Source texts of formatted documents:
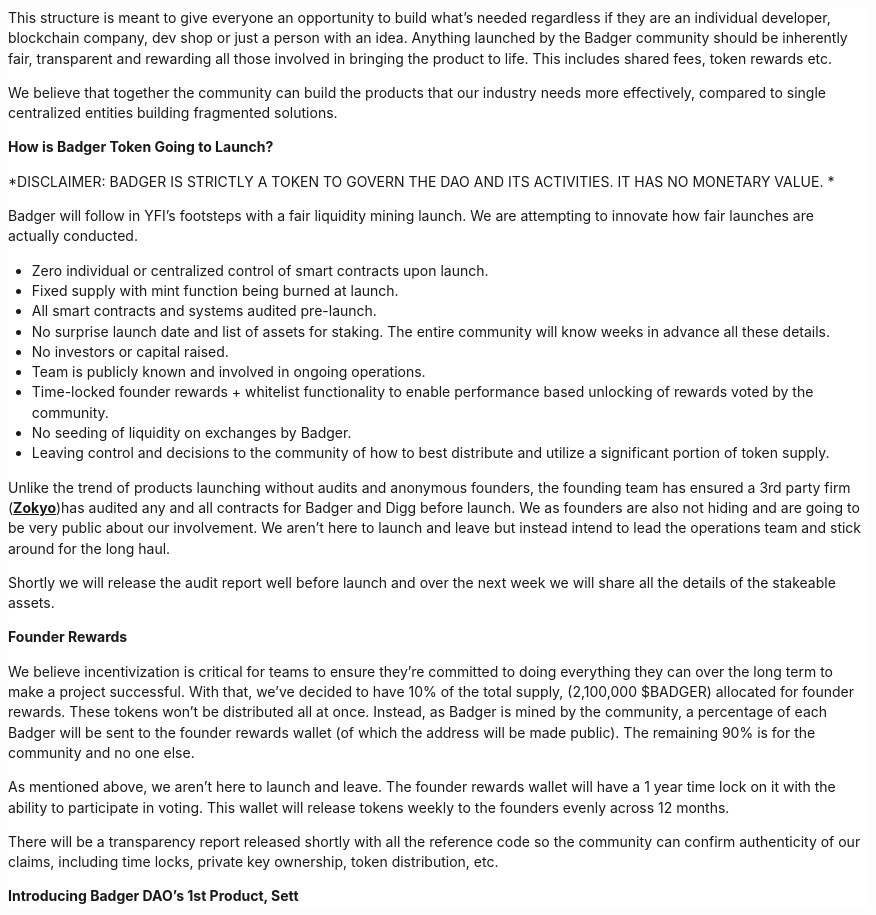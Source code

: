 This structure is meant to give everyone an opportunity to build what’s needed regardless if they are an individual developer, blockchain company, dev shop or just a person with an idea. Anything launched by the Badger community should be inherently fair, transparent and rewarding all those involved in bringing the product to life. This includes shared fees, token rewards etc.

We believe that together the community can build the products that our industry needs more effectively, compared to single centralized entities building fragmented solutions.

**How is Badger Token Going to Launch?**

*DISCLAIMER: BADGER IS STRICTLY A TOKEN TO GOVERN THE DAO AND ITS ACTIVITIES. IT HAS NO MONETARY VALUE. *

Badger will follow in YFI’s footsteps with a fair liquidity mining launch. We are attempting to innovate how fair launches are actually conducted.

* Zero individual or centralized control of smart contracts upon launch.
* Fixed supply with mint function being burned at launch.
* All smart contracts and systems audited pre-launch.
* No surprise launch date and list of assets for staking. The entire community will know weeks in advance all these details.
* No investors or capital raised.
* Team is publicly known and involved in ongoing operations.
* Time-locked founder rewards + whitelist functionality to enable performance based unlocking of rewards voted by the community.
* No seeding of liquidity on exchanges by Badger.
* Leaving control and decisions to the community of how to best distribute and utilize a significant portion of token supply.

Unlike the trend of products launching without audits and anonymous founders, the founding team has ensured a 3rd party firm ([**Zokyo**](http://www.zokyo.io/))has audited any and all contracts for Badger and Digg before launch. We as founders are also not hiding and are going to be very public about our involvement. We aren’t here to launch and leave but instead intend to lead the operations team and stick around for the long haul.

Shortly we will release the audit report well before launch and over the next week we will share all the details of the stakeable assets.

**Founder Rewards**

We believe incentivization is critical for teams to ensure they’re committed to doing everything they can over the long term to make a project successful. With that, we’ve decided to have 10% of the total supply, (2,100,000 $BADGER) allocated for founder rewards. These tokens won’t be distributed all at once. Instead, as Badger is mined by the community, a percentage of each Badger will be sent to the founder rewards wallet (of which the address will be made public). The remaining 90% is for the community and no one else.

As mentioned above, we aren’t here to launch and leave. The founder rewards wallet will have a 1 year time lock on it with the ability to participate in voting. This wallet will release tokens weekly to the founders evenly across 12 months.

There will be a transparency report released shortly with all the reference code so the community can confirm authenticity of our claims, including time locks, private key ownership, token distribution, etc.

**Introducing Badger DAO’s 1st Product, Sett**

**Requirement**: Copy all lines from the data that hold the word "smart".

**Solution below**:
* Zero individual or centralized control of smart contracts upon launch.
* All smart contracts and systems audited pre-launch.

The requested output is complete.